Material shown
════════════════════
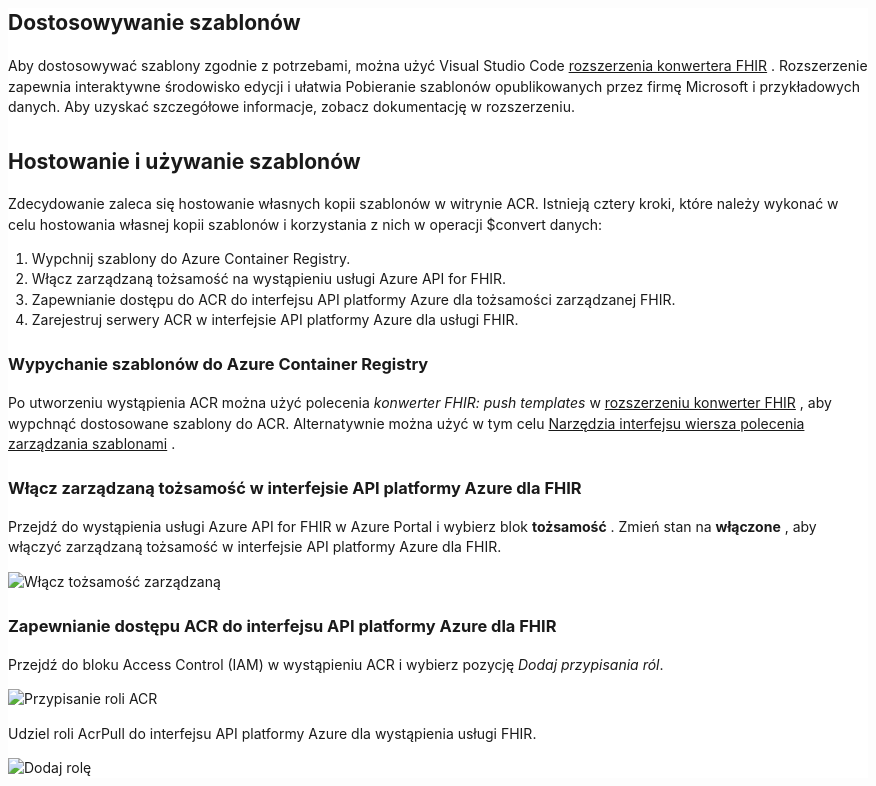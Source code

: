 ## <a name="customize-templates"></a>Dostosowywanie szablonów

Aby dostosowywać szablony zgodnie z potrzebami, można użyć Visual Studio Code [rozszerzenia konwertera FHIR](https://marketplace.visualstudio.com/items?itemName=ms-azuretools.vscode-health-fhir-converter) . Rozszerzenie zapewnia interaktywne środowisko edycji i ułatwia Pobieranie szablonów opublikowanych przez firmę Microsoft i przykładowych danych. Aby uzyskać szczegółowe informacje, zobacz dokumentację w rozszerzeniu.

## <a name="host-and-use-templates"></a>Hostowanie i używanie szablonów

Zdecydowanie zaleca się hostowanie własnych kopii szablonów w witrynie ACR. Istnieją cztery kroki, które należy wykonać w celu hostowania własnej kopii szablonów i korzystania z nich w operacji $convert danych:

1. Wypchnij szablony do Azure Container Registry.
1. Włącz zarządzaną tożsamość na wystąpieniu usługi Azure API for FHIR.
1. Zapewnianie dostępu do ACR do interfejsu API platformy Azure dla tożsamości zarządzanej FHIR.
1. Zarejestruj serwery ACR w interfejsie API platformy Azure dla usługi FHIR.

### <a name="push-templates-to-azure-container-registry"></a>Wypychanie szablonów do Azure Container Registry

Po utworzeniu wystąpienia ACR można użyć polecenia _konwerter FHIR: push templates_ w [rozszerzeniu konwerter FHIR](https://marketplace.visualstudio.com/items?itemName=ms-azuretools.vscode-health-fhir-converter) , aby wypchnąć dostosowane szablony do ACR. Alternatywnie można użyć w tym celu [Narzędzia interfejsu wiersza polecenia zarządzania szablonami](https://github.com/microsoft/FHIR-Converter/blob/main/docs/TemplateManagementCLI.md) .

### <a name="enable-managed-identity-on-azure-api-for-fhir"></a>Włącz zarządzaną tożsamość w interfejsie API platformy Azure dla FHIR

Przejdź do wystąpienia usługi Azure API for FHIR w Azure Portal i wybierz blok **tożsamość** .
Zmień stan na **włączone** , aby włączyć zarządzaną tożsamość w interfejsie API platformy Azure dla FHIR.

![Włącz tożsamość zarządzaną](media/convert-data/fhir-mi-enabled.png)

### <a name="provide-access-of-the-acr-to-azure-api-for-fhir"></a>Zapewnianie dostępu ACR do interfejsu API platformy Azure dla FHIR

Przejdź do bloku Access Control (IAM) w wystąpieniu ACR i wybierz pozycję _Dodaj przypisania ról_.

![Przypisanie roli ACR](media/convert-data/fhir-acr-role-assignment.png)

Udziel roli AcrPull do interfejsu API platformy Azure dla wystąpienia usługi FHIR.

![Dodaj rolę](media/convert-data/fhir-acr-role-add.png)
════════════════════
Aim of the exercise
Extract each line from the entries above that contains the string "push".

Written response
### <a name="push-templates-to-azure-container-registry"></a>Wypychanie szablonów do Azure Container Registry
Po utworzeniu wystąpienia ACR można użyć polecenia _konwerter FHIR: push templates_ w [rozszerzeniu konwerter FHIR](https://marketplace.visualstudio.com/items?itemName=ms-azuretools.vscode-health-fhir-converter) , aby wypchnąć dostosowane szablony do ACR. Alternatywnie można użyć w tym celu [Narzędzia interfejsu wiersza polecenia zarządzania szablonami](https://github.com/microsoft/FHIR-Converter/blob/main/docs/TemplateManagementCLI.md) .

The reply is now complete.